Ahora que el verano nos abraza,  experiencias semejantes a las referidas en el entorno rural  podremos encontrarlas en el litoral, donde las olas besan la tórrida arena de la memoria personal. La foto parece  extraída del álbum perdido  de mi infancia, de esos veranos de idas y venidas a las entonces calas familiares, íntimas casi, de San Juan de los Terreros, donde pasábamos la vida entre revolcones de olas y arenas o  en las desérticas playas del Levante, donde las peleas con el poniente de la mar abierta vencían la vulnerabilidad de nuestra tierna musculatura. Eran días de calor, la intensa luz que se fundía con el agua nos obligaba a entornar los asombrados ojos. El mar se cubría de diminutas estrellas de plata y para zambullirnos bajo ellas teníamos que superar la arena calcinada y resplandeciente, pues las pasarelas de madera eran un privilegio de otros parajes más desarrollados. Aquellas tonalidades aportaban tanta suavidad y brisa a la escena que olvidábamos el sudor, la sal en las pestañas, el escozor de las enrojecidas espaldas, la arena amasada en el pelo y el cuerpo ardiente.
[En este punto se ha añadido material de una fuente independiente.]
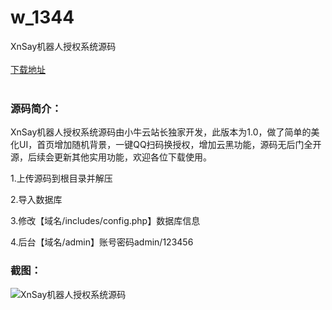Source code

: # w_1344
XnSay机器人授权系统源码
<br/></br>
[下载地址](https://www.uuid2.com/1344.html "下载地址")
<br/></br>
<h3>源码简介：</h3>
<p>XnSay机器人授权系统源码由小牛云站长独家开发，此版本为1.0，做了简单的美化UI，首页增加随机背景，一键QQ扫码换授权，增加云黑功能，源码无后门全开源，后续会更新其他实用功能，欢迎各位下载使用。<p>
<p>1.上传源码到根目录并解压<p>
<p>2.导入数据库<p>
<p>3.修改【域名/includes/config.php】数据库信息<p>
<p>4.后台【域名/admin】账号密码admin/123456<p>
<h3>截图：</h3>
<img src="https://www.uuid2.com/wp-content/uploads/img/202108/444501a160.png" alt="XnSay机器人授权系统源码">
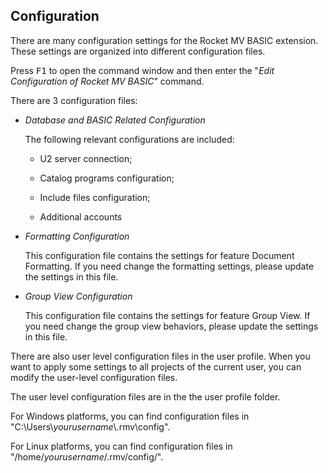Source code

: ## Configuration

There are many configuration settings for the Rocket MV BASIC extension. These settings are organized into different configuration files.

Press <kbd>F1</kbd> to open the command window and then enter the "*Edit Configuration of Rocket MV BASIC*" command.

There are 3 configuration files:

- *Database and BASIC Related Configuration*

  The following relevant configurations are included:

    - U2 server connection;

    - Catalog programs configuration;

    - Include files configuration;

    - Additional accounts

- *Formatting Configuration*

  This configuration file contains the settings for feature Document Formatting. If you need change the formatting settings, please update the settings in this file.

- *Group View Configuration*

  This configuration file contains the settings for feature Group View. If you need change the group view behaviors, please update the settings in this file.

There are also user level configuration files in the user profile. When you want to apply some settings to all projects of the current user, you can modify the user-level configuration files.

The user level configuration files are in the the user profile folder. 

For Windows platforms, you can find configuration files in "C:\Users\\*yourusername*\\.rmv\config\".

For Linux platforms, you can find configuration files in "/home/*yourusername*/.rmv/config/".


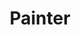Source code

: ---
title: Painter
category: paintings
series: 2016-2018
year: 2019
image: painter.JPG
size: 
materials: oil on canvas
---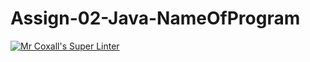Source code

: # Assign-02-Java-NameOfProgram
[![Mr Coxall's Super Linter](https://github.com/ICS4U-Programming-Navin-Balekomebole/Assign-02-Java-NameOfProgram/workflows/Mr%20Coxall's%20Super%20Linter/badge.svg)](https://github.com/ICS4U-Programming-Navin-Balekomebole/Assign-02-Java-NameOfProgram/actions/)
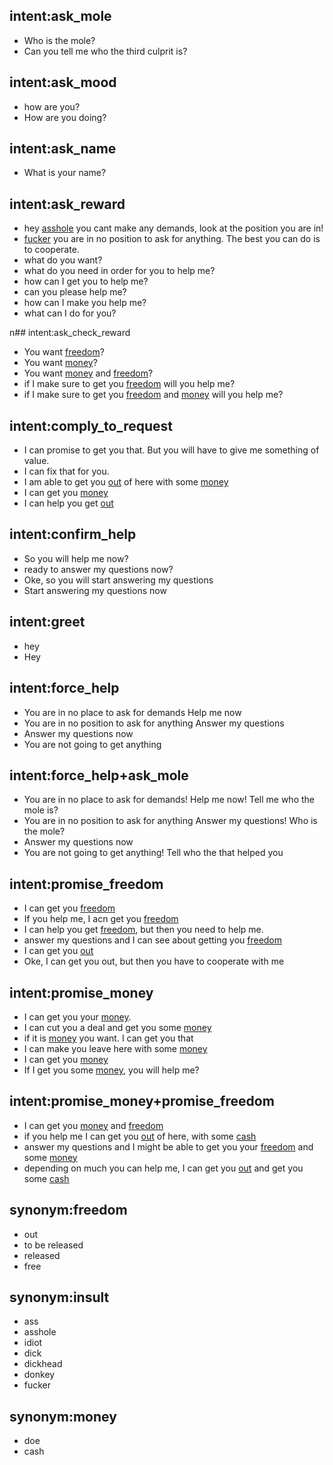 ## intent:ask_mole
- Who is the mole?
- Can you tell me who the third culprit is? 

## intent:ask_mood
- how are you?
- How are you doing? 

## intent:ask_name
- What is your name? 

## intent:ask_reward
- hey [asshole](insult) you cant make any demands, look at the position you are in!
- [fucker](insult) you are in no position to ask for anything. The best you can do is to cooperate.
- what do you want?
- what do you need in order for you to help me?
- how can I get you to help me?
- can you please help me?
- how can I make you help me?
- what can I do for you?

n## intent:ask_check_reward
- You want [freedom](freedom)?
- You want [money](reward)?
- You want [money](reward) and [freedom](freedom)?
- if I make sure to get you [freedom](freedom) will you help me?
- if I make sure to get you [freedom](freedom) and [money](reward) will you help me?

## intent:comply_to_request
- I can promise to get you that. But you will have to give me something of value.
- I can fix that for you.
- I am able to get you [out](freedom) of here with some [money](reward)
- I can get you [money](reward)
- I can help you get [out](freedom)

## intent:confirm_help
- So you will help me now?
- ready to answer my questions now?
- Oke, so you will start answering my questions
- Start answering my questions now

## intent:greet
- hey
- Hey

## intent:force_help
- You are in no place to ask for demands Help me now
- You are in no position to ask for anything Answer my questions
- Answer my questions now
- You are not going to get anything

## intent:force_help+ask_mole
- You are in no place to ask for demands! Help me now! Tell me who the mole is?
- You are in no position to ask for anything Answer my questions! Who is the mole?
- Answer my questions now
- You are not going to get anything! Tell who the that helped you


## intent:promise_freedom
- I can get you [freedom](freedom)
- If you help me, I acn get you [freedom](freedom)
- I can help you get [freedom](freedom), but then you need to help me.
- answer my questions and I can see about getting you [freedom](freedom)
- I can get you [out](freedom)
- Oke, I can get you out, but then you have to cooperate with me 

## intent:promise_money
- I can get you your [money](reward).
- I can cut you a deal and get you some [money](reward)
- if it is [money](reward) you want. I can get you that
- I can make you leave here with some [money](reward)
- I can get you [money](reward)
- If I get you some [money](reward), you will help me? 

## intent:promise_money+promise_freedom
- I can get you [money](reward) and [freedom](freedom)
- if you help me I can get you [out](freedom) of here, with some [cash](reward)
- answer my questions and I might be able to get you your [freedom](freedom) and some [money](reward)
- depending on much you can help me, I can get you [out](freedom) and get you some [cash](reward)

## synonym:freedom
- out
- to be released
- released
- free

## synonym:insult
- ass
- asshole
- idiot
- dick
- dickhead
- donkey
- fucker

## synonym:money
- doe
- cash
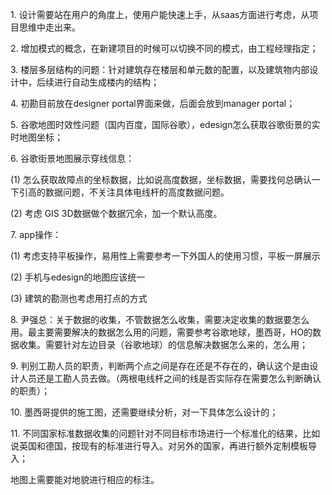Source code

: 
1. 设计需要站在用户的角度上，使用户能快速上手，从saas方面进行考虑，从项目思维中走出来。

2. 增加模式的概念，在新建项目的时候可以切换不同的模式，由工程经理指定；

3. 楼层多层结构的问题：针对建筑存在楼层和单元数的配置，以及建筑物内部设计中，后续进行自动生成楼内的结构；

4. 初勘目前放在designer portal界面来做，后面会放到manager portal；

5. 谷歌地图时效性问题（国内百度，国际谷歌），edesign怎么获取谷歌街景的实时地图坐标；

6. 谷歌街景地图展示穿线信息：

(1) 怎么获取故障点的坐标数据，比如说高度数据，坐标数据，需要找何总确认一下引高的数据问题，不关注具体电线杆的高度数据问题。

(2) 考虑 GIS 3D数据做个数据冗余，加一个默认高度。

7. app操作：

(1) 考虑支持平板操作，易用性上需要参考一下外国人的使用习惯，平板一屏展示

(2) 手机与edesign的地图应该统一

(3) 建筑的勘测也考虑用打点的方式

8. 尹强总：关于数据的收集，不管数据怎么收集，需要决定收集的数据要怎么用。最主要需要解决的数据怎么用的问题，需要参考谷歌地球，墨西哥，HO的数据收集。需要针对左边目录（谷歌地球）的信息解决数据怎么来的，怎么用；

9. 判别工勘人员的职责，判断两个点之间是存在还是不存在的，确认这个是由设计人员还是工勘人员去做。（两根电线杆之间的线是否实际存在需要怎么判断确认的职责）；

10. 墨西哥提供的施工图，还需要继续分析，对一下具体怎么设计的；

11. 不同国家标准数据收集的问题针对不同目标市场进行一个标准化的结果，比如说英国和德国，按现有的标准进行导入。对另外的国家，再进行额外定制模板导入；

地图上需要能对地貌进行相应的标注。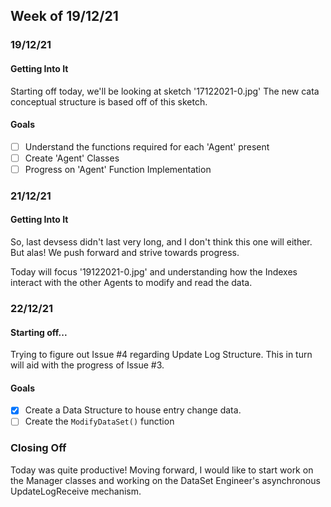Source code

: ## Week of 19/12/21
### 19/12/21
#### Getting Into It
Starting off today, we'll be looking at sketch '17122021-0.jpg'
The new cata conceptual structure is based off of this sketch.

#### Goals
- [ ] Understand the functions required for each 'Agent' present
- [ ] Create 'Agent' Classes
- [ ] Progress on 'Agent' Function Implementation

### 21/12/21
#### Getting Into It
So, last devsess didn't last very long, and I don't think this one will
either. But alas! We push forward and strive towards progress.

Today will focus '19122021-0.jpg' and understanding how the Indexes
interact with the other Agents to modify and read the data.

### 22/12/21
#### Starting off...
Trying to figure out Issue #4 regarding Update Log Structure.
This in turn will aid with the progress of Issue #3.

#### Goals
- [x] Create a Data Structure to house entry change data.
- [ ] Create the `ModifyDataSet()` function

### Closing Off
Today was quite productive!
Moving forward, I would like to start work on the Manager classes 
and working on the DataSet Engineer's asynchronous UpdateLogReceive 
mechanism.

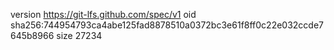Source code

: version https://git-lfs.github.com/spec/v1
oid sha256:744954793ca4abe125fad8878510a0372bc3e61f8ff0c22e032ccde7645b8966
size 27234
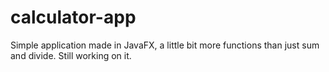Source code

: # calculator-app
Simple application made in JavaFX, a little bit more functions than just sum and divide. Still working on it.
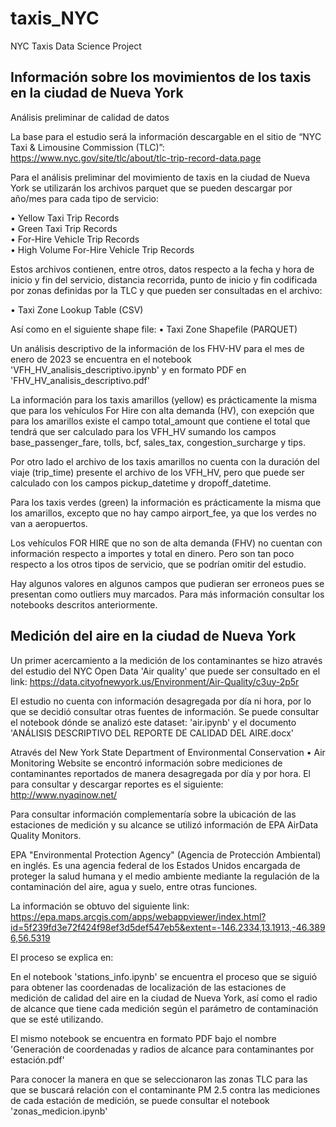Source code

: # taxis_NYC
NYC Taxis Data Science Project 

## Información sobre los movimientos de los taxis en la ciudad de Nueva York

Análisis preliminar de calidad de datos

La base para el estudio será la información descargable en el sitio de “NYC Taxi & Limousine Commission (TLC)”: https://www.nyc.gov/site/tlc/about/tlc-trip-record-data.page

Para el análisis preliminar del movimiento de taxis en la ciudad de Nueva York se utilizarán los archivos parquet que se pueden descargar por año/mes para cada tipo de servicio: 

•	Yellow Taxi Trip Records   
•	Green Taxi Trip Records   
•	For-Hire Vehicle Trip Records   
•	High Volume For-Hire Vehicle Trip Records   

Estos archivos contienen, entre otros, datos respecto a la fecha y hora de inicio y fin del servicio, distancia recorrida, punto de inicio y fin codificada por zonas definidas por la TLC y que pueden ser consultadas en el archivo:

•	Taxi Zone Lookup Table (CSV)

Así como en el siguiente shape file:
•	Taxi Zone Shapefile (PARQUET)

Un análisis descriptivo de la información de los FHV-HV para el mes de enero de 2023 se encuentra en el notebook 'VFH_HV_analisis_descriptivo.ipynb' y en formato PDF en 'FHV_HV_analisis_descriptivo.pdf'

La información para los taxis amarillos (yellow) es prácticamente la misma que para los vehículos For Hire con alta demanda (HV), con exepción que para los amarillos existe el campo total_amount que contiene el total que tendrá que ser calculado para los VFH_HV sumando los campos base_passenger_fare, tolls, bcf, sales_tax, congestion_surcharge y tips. 

Por otro lado el archivo de los taxis amarillos no cuenta con la duración del viaje (trip_time) presente el archivo de los VFH_HV, pero que puede ser calculado con los campos pickup_datetime y dropoff_datetime. 

Para los taxis verdes (green) la información es prácticamente la misma que los amarillos, excepto que no hay campo airport_fee, ya que los verdes no van a aeropuertos. 

Los vehículos FOR HIRE que no son de alta demanda (FHV) no cuentan con información respecto a importes y total en dinero. Pero son tan poco respecto a los otros tipos de servicio, que se podrían omitir del estudio. 

Hay algunos valores en algunos campos que pudieran ser erroneos pues se presentan como outliers muy marcados. Para más información consultar los notebooks descritos anteriormente. 

## Medición del aire en la ciudad de Nueva York

Un primer acercamiento a la medición de los contaminantes se hizo através del estudio del NYC Open Data 'Air quality' que puede ser consultado en el link: 
https://data.cityofnewyork.us/Environment/Air-Quality/c3uy-2p5r

El estudio no cuenta con información desagregada por día ni hora, por lo que se decidió consultar otras fuentes de información. Se puede consultar el notebook dónde se analizó este dataset: 'air.ipynb' y el documento 'ANÁLISIS DESCRIPTIVO DEL REPORTE DE CALIDAD DEL AIRE.docx' 

Através del New York State Department of Environmental Conservation • Air Monitoring Website se encontró información sobre mediciones de contaminantes reportados de manera desagregada por día y por hora. El para consultar y descargar reportes es el siguiente: 
http://www.nyaqinow.net/

Para consultar información complementaría sobre la ubicación de las estaciones de medición y su alcance se utilizó información de EPA AirData Quality Monitors. 

EPA "Environmental Protection Agency" (Agencia de Protección Ambiental) en inglés. Es una agencia federal de los Estados Unidos encargada de proteger la salud humana y el medio ambiente mediante la regulación de la contaminación del aire, agua y suelo, entre otras funciones.

La información se obtuvo del siguiente link: 
https://epa.maps.arcgis.com/apps/webappviewer/index.html?id=5f239fd3e72f424f98ef3d5def547eb5&extent=-146.2334,13.1913,-46.3896,56.5319

El proceso se explica en: 

En el notebook 'stations_info.ipynb' se encuentra el proceso que se siguió para obtener las coordenadas de localización de las estaciones de medición de calidad del aire en la ciudad de Nueva York, así como el radio de alcance que tiene cada medición según el parámetro de contaminación que se esté utilizando. 

El mismo notebook se encuentra en formato PDF bajo el nombre 'Generación de coordenadas y radios de alcance para contaminantes por estación.pdf'

Para conocer la manera en que se seleccionaron las zonas TLC para las que se buscará relación con el contaminante PM 2.5 contra las mediciones de cada estación de medición, se puede consultar el notebook 'zonas_medicion.ipynb'


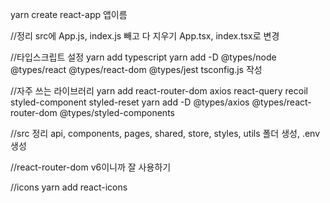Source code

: yarn create react-app 앱이름

//정리
src에 App.js, index.js 빼고 다 지우기
App.tsx, index.tsx로 변경

//타입스크립트 설정
yarn add typescript
yarn add -D @types/node @types/react @types/react-dom @types/jest
tsconfig.js 작성

//자주 쓰는 라이브러리
yarn add react-router-dom axios react-query recoil styled-component styled-reset
yarn add -D @types/axios @types/react-router-dom @types/styled-components

//src 정리
api, components, pages, shared, store, styles, utils 폴더 생성, .env생성

//react-router-dom v6이니까 잘 사용하기

//icons
yarn add react-icons
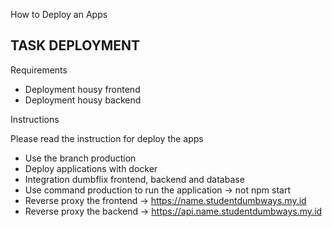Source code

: How to Deploy an Apps

## TASK DEPLOYMENT

Requirements

- Deployment housy frontend
- Deployment housy backend

Instructions

Please read the instruction for deploy the apps

- Use the branch production
- Deploy applications with docker
- Integration dumbflix frontend, backend and database
- Use command production to run the application -> not npm start
- Reverse proxy the frontend -> https://name.studentdumbways.my.id
- Reverse proxy the backend -> https://api.name.studentdumbways.my.id

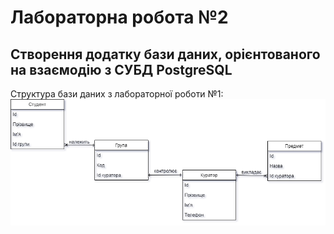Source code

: # Лабораторна робота №2
## Створення додатку бази даних, орієнтованого на взаємодію з СУБД PostgreSQL

Структура бази даних з лабораторної роботи №1:
![img](./structure.png)
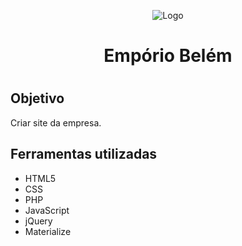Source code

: <p align="center">
  <img  src="http://emporiobelem.com.br/imagem/logo.png" alt="Logo">
</p>

<h1 align="center">Empório Belém<h1>

<h2>Objetivo</h2>
Criar site da empresa.

<h2>Ferramentas utilizadas</h2>
<ul>
  <li>HTML5</li>
  <li>CSS</li>
  <li>PHP</li>
  <li>JavaScript</li>
  <li>jQuery</li>
  <li>Materialize</li>
</ul>
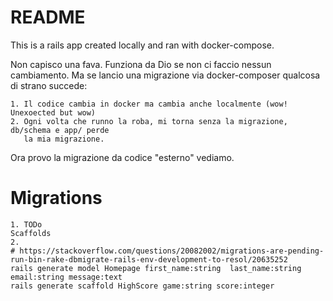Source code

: # README

This is a rails app created locally and ran with docker-compose.

Non capisco una fava. Funziona da Dio se non ci faccio nessun cambiamento.
Ma se lancio una migrazione via docker-composer qualcosa di strano succede:

    1. Il codice cambia in docker ma cambia anche localmente (wow! Unexoected but wow)
    2. Ogni volta che runno la roba, mi torna senza la migrazione, db/schema e app/ perde
       la mia migrazione.

Ora provo la migrazione da codice "esterno" vediamo. 

# Migrations

	1. TODo
	Scaffolds
    2.
    # https://stackoverflow.com/questions/20082002/migrations-are-pending-run-bin-rake-dbmigrate-rails-env-development-to-resol/20635252
    rails generate model Homepage first_name:string  last_name:string email:string message:text
    rails generate scaffold HighScore game:string score:integer
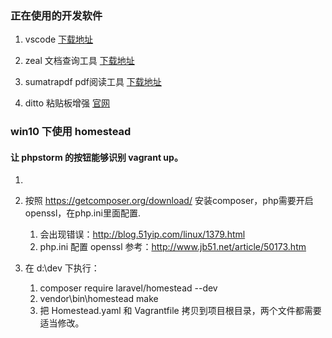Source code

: ### 正在使用的开发软件

1. vscode [下载地址](https://code.visualstudio.com/docs?start=true)

2. zeal 文档查询工具 [下载地址](https://zealdocs.org/download.html#windows)

3. sumatrapdf pdf阅读工具 [下载地址](http://www.sumatrapdfreader.org/free-pdf-reader.html)

4. ditto 粘贴板增强 [官网](http://ditto-cp.sourceforge.net/)

### win10 下使用 homestead

#### 让 phpstorm 的按钮能够识别 vagrant up。

1. 

2. 按照 https://getcomposer.org/download/ 安装composer，php需要开启 openssl，在php.ini里面配置.
    
    1. 会出现错误：http://blog.51yip.com/linux/1379.html
    2. php.ini 配置 openssl 参考：http://www.jb51.net/article/50173.htm
    
3. 在 d:\dev 下执行：

    1. composer require laravel/homestead --dev
    2. vendor\\bin\\homestead make
    3. 把 Homestead.yaml 和 Vagrantfile 拷贝到项目根目录，两个文件都需要适当修改。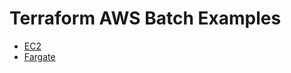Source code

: # Terraform AWS Batch Examples

- [EC2](https://github.com/clowdhaus/terraform-aws-batch/tree/main/examples/ec2)
- [Fargate](https://github.com/clowdhaus/terraform-aws-batch/tree/main/examples/fargate)
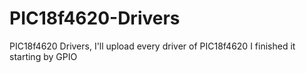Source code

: # PIC18f4620-Drivers
PIC18f4620 Drivers, I'll upload every driver of PIC18f4620 I finished it starting by GPIO
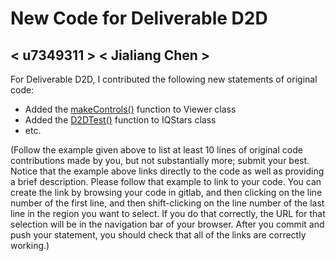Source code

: # New Code for Deliverable D2D

## < u7349311 > < Jialiang Chen >

For Deliverable D2D, I contributed the following new statements of original code:

- Added the [makeControls()](https://gitlab.cecs.anu.edu.au/u7347610/comp1110-ass2-thu16a/-/blob/master/src/comp1110/ass2/gui/Viewer.java#L663-705) function to Viewer class
- Added the [D2DTest()](https://gitlab.cecs.anu.edu.au/u7347610/comp1110-ass2-thu16a/-/blob/master/src/comp1110/ass2/D2DTest.java#L30-61) function to IQStars class
- etc.
  
(Follow the example given above to list at least 10 lines of original code contributions made by you, but not substantially more; submit your best. Notice that the example above links directly to the code as well as providing a brief description.   Please follow that example to link to your code.  You can create the link by browsing your code in gitlab, and then clicking on the line number of the first line, and then shift-clicking on the line number of the last line in the region you want to select.  If you do that correctly, the URL for that selection will be in the navigation bar of your browser.  After you commit and push your statement, you should check that all of the links are correctly working.)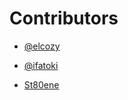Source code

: # Contributors
-  [@elcozy](https://github.com/elcozy)

-  [@ifatoki](https://github.com/ifatoki)
- [St80ene](https://github.com/St80ene)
En la playa salvaje de nuestros recuerdos no hay colmenas de  apartamentos, ni tumbonas, ni vendedores ambulantes, ni duchas, ni chiringuitos. Nuestros sentimientos se dirigen hacia el primer mar y los entrantes rocosos que han quedado acuñados en la mente con el ímpetu de lo real. Tan real como la indescriptible y fascinante sorpresa que causó a nuestra entrañable cuidadora, María del Carmen, cuando frisando los noventa, pudo ver y conocer el mar por primera vez en su vida. Un mar calmo ante el que la nonagenaria visitante respondió con una mirada única que aún vive en mi memoria. Pero las marcas de los bañadores recuerdan que los pequeños de la foto  tendrán  que regresar a la civilización y desandar la travesía entre el presente –entonces- y el futuro –ahora-. Y los ciudadanos tendrán que atender sus dispositivos tecnológicos en sus desplazamientos. Por ahora, nos quedaremos con estos rostros del verano.